◆ **Provided data**:

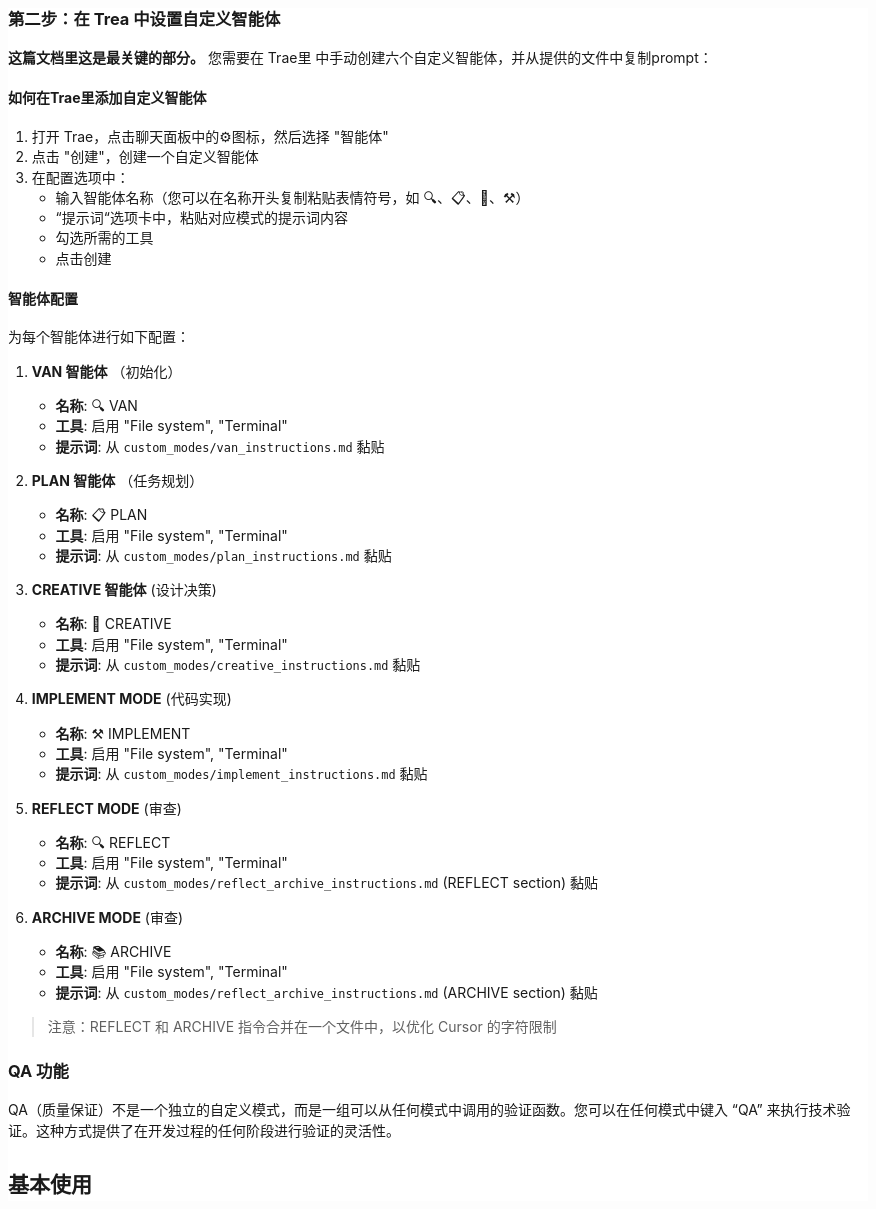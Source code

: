 ### 第二步：在 Trea 中设置自定义智能体
**这篇文档里这是最关键的部分。** 您需要在 Trae里 中手动创建六个自定义智能体，并从提供的文件中复制prompt：

#### 如何在Trae里添加自定义智能体

1. 打开 Trae，点击聊天面板中的⚙️图标，然后选择 "智能体"
2. 点击 "创建"，创建一个自定义智能体
3. 在配置选项中：
   - 输入智能体名称（您可以在名称开头复制粘贴表情符号，如 🔍、📋、🎨、⚒️）
   - “提示词“选项卡中，粘贴对应模式的提示词内容
   - 勾选所需的工具
   - 点击创建

#### 智能体配置

为每个智能体进行如下配置：

1. **VAN 智能体** （初始化）
   - **名称**: 🔍 VAN
   - **工具**: 启用 "File system", "Terminal"
   - **提示词**: 从 `custom_modes/van_instructions.md` 黏贴

2. **PLAN 智能体** （任务规划）
   - **名称**: 📋 PLAN
   - **工具**: 启用 "File system", "Terminal"
   - **提示词**: 从 `custom_modes/plan_instructions.md` 黏贴

3. **CREATIVE 智能体** (设计决策)
   - **名称**: 🎨 CREATIVE
   - **工具**: 启用 "File system", "Terminal"
   - **提示词**: 从 `custom_modes/creative_instructions.md` 黏贴

4. **IMPLEMENT MODE** (代码实现)
   - **名称**: ⚒️ IMPLEMENT
   - **工具**: 启用 "File system", "Terminal"
   - **提示词**: 从 `custom_modes/implement_instructions.md` 黏贴

5. **REFLECT MODE** (审查)
   - **名称**: 🔍 REFLECT
   - **工具**: 启用 "File system", "Terminal"
   - **提示词**: 从 `custom_modes/reflect_archive_instructions.md` (REFLECT section) 黏贴
   
6. **ARCHIVE MODE** (审查)
   - **名称**: 📚 ARCHIVE
   - **工具**: 启用 "File system", "Terminal"
   - **提示词**: 从 `custom_modes/reflect_archive_instructions.md` (ARCHIVE section) 黏贴

> 注意：REFLECT 和 ARCHIVE 指令合并在一个文件中，以优化 Cursor 的字符限制

### QA 功能

QA（质量保证）不是一个独立的自定义模式，而是一组可以从任何模式中调用的验证函数。您可以在任何模式中键入 “QA” 来执行技术验证。这种方式提供了在开发过程的任何阶段进行验证的灵活性。

## 基本使用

◆ **Problem details**:
Take the line that holds "6. **ARCHIVE MODE** (审查)" as the first line and the last line of the data as the final one. Retype everything between, both included, exactly.

◆ **Task solution**:
6. **ARCHIVE MODE** (审查)
   - **名称**: 📚 ARCHIVE
   - **工具**: 启用 "File system", "Terminal"
   - **提示词**: 从 `custom_modes/reflect_archive_instructions.md` (ARCHIVE section) 黏贴

> 注意：REFLECT 和 ARCHIVE 指令合并在一个文件中，以优化 Cursor 的字符限制

### QA 功能

QA（质量保证）不是一个独立的自定义模式，而是一组可以从任何模式中调用的验证函数。您可以在任何模式中键入 “QA” 来执行技术验证。这种方式提供了在开发过程的任何阶段进行验证的灵活性。

## 基本使用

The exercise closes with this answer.